The Environmental Science Workshop (ESW) in Watsonville, CA, is a vibrant space of STEAM engagement, creativity and resilience. In May 2019, our team partnered with ESW on a full day training to introduce their staff to electronics, coding, and cardboard mechanics of PaperMech. The workshop built on ESW’s strengths in mechanics and DIY technologies, as well as their pedagogical commitment to creating a STEM learning space that is welcoming to anyone, regardless of their background. Our goal was to provide an introduction to PaperMech that would give the educators enough experience to adapt PM for their programs, and enough time to explore whatever aspects of PM were most interesting and important to them. 

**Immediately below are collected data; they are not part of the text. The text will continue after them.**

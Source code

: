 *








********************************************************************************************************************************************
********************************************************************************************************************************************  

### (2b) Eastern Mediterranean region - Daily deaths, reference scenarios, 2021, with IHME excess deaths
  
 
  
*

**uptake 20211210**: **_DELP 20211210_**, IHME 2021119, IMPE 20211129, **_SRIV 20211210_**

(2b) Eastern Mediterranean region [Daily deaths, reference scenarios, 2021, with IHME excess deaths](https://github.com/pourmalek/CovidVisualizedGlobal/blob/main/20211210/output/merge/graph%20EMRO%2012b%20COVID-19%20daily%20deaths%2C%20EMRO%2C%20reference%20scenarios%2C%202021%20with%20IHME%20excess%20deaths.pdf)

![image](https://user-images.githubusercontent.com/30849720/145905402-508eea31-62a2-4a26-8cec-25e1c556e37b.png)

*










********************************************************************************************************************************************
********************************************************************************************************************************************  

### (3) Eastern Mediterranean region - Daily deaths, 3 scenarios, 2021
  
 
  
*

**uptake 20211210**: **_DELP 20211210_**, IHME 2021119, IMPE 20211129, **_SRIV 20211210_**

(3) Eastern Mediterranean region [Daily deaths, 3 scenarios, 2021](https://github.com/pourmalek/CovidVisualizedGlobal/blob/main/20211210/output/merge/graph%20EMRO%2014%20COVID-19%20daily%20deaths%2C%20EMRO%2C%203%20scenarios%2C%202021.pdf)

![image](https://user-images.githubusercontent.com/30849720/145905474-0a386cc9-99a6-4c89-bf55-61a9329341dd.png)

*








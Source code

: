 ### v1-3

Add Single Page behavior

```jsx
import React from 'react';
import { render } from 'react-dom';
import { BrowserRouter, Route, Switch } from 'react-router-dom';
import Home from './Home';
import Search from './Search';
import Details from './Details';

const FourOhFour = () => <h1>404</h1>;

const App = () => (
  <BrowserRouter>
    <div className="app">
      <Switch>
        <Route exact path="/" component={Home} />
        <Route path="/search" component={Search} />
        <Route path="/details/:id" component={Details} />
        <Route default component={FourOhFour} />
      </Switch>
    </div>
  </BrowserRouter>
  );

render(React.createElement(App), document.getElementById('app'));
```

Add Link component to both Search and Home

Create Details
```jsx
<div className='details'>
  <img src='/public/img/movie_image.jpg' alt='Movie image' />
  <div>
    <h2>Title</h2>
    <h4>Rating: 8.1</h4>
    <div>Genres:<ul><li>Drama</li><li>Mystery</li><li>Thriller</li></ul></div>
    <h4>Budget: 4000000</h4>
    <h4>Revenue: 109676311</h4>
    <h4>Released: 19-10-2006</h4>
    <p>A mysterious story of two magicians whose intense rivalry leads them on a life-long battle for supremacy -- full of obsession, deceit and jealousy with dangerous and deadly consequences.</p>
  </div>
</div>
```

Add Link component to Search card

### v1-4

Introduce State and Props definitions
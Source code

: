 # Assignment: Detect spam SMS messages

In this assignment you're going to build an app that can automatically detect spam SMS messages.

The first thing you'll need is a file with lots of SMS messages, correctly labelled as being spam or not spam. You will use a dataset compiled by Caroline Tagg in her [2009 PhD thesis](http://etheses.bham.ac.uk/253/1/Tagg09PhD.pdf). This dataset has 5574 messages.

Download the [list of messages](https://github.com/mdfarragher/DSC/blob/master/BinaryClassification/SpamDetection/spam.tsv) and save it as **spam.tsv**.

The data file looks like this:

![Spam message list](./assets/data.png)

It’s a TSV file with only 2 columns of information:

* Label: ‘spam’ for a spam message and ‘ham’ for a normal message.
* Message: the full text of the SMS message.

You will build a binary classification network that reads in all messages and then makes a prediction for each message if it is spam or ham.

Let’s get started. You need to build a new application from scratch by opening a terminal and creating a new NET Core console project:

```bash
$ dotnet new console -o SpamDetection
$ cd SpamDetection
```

The training began with an overview of the PaperMech suite of tools, including FoldMecha and mechanism building tutorials, and examples of themes that have been used in past workshops. Encouraging them to think about their own interests, project designs, and work, and about the students they work with, we then supported the educators as they prototyped mechanisms using the LocoTap microcontroller. The mechatronic creations varied widely as the educators took on new challenges and worked to make use of different materials easily available to them in the space. These projects included a right-angle gear that created a spinning head, a multi-linkage mechanism that powered a bucking bull, a dancer with gently waving arms, and a boat with paddles sunk into the teeth of a cardboard gear.

The ESW instructors included high school students, college mentors, and experienced community educators, running programs in classrooms, after-school clubs, and the workshop’s homebase in a community center. For many of these, the second stage in the workshop was particularly interesting: introduction of the CardBoard DIY microcontroller and introduction to Arduino programming. Though time to build and program was short, the CardBoard provided an example of low-cost technology that could work within the workshop’s budget and ethos. The workshop ended with project share-outs and reflection, then a jump back into tinkering, as young people arrived for ESW’s weekend open shop hours.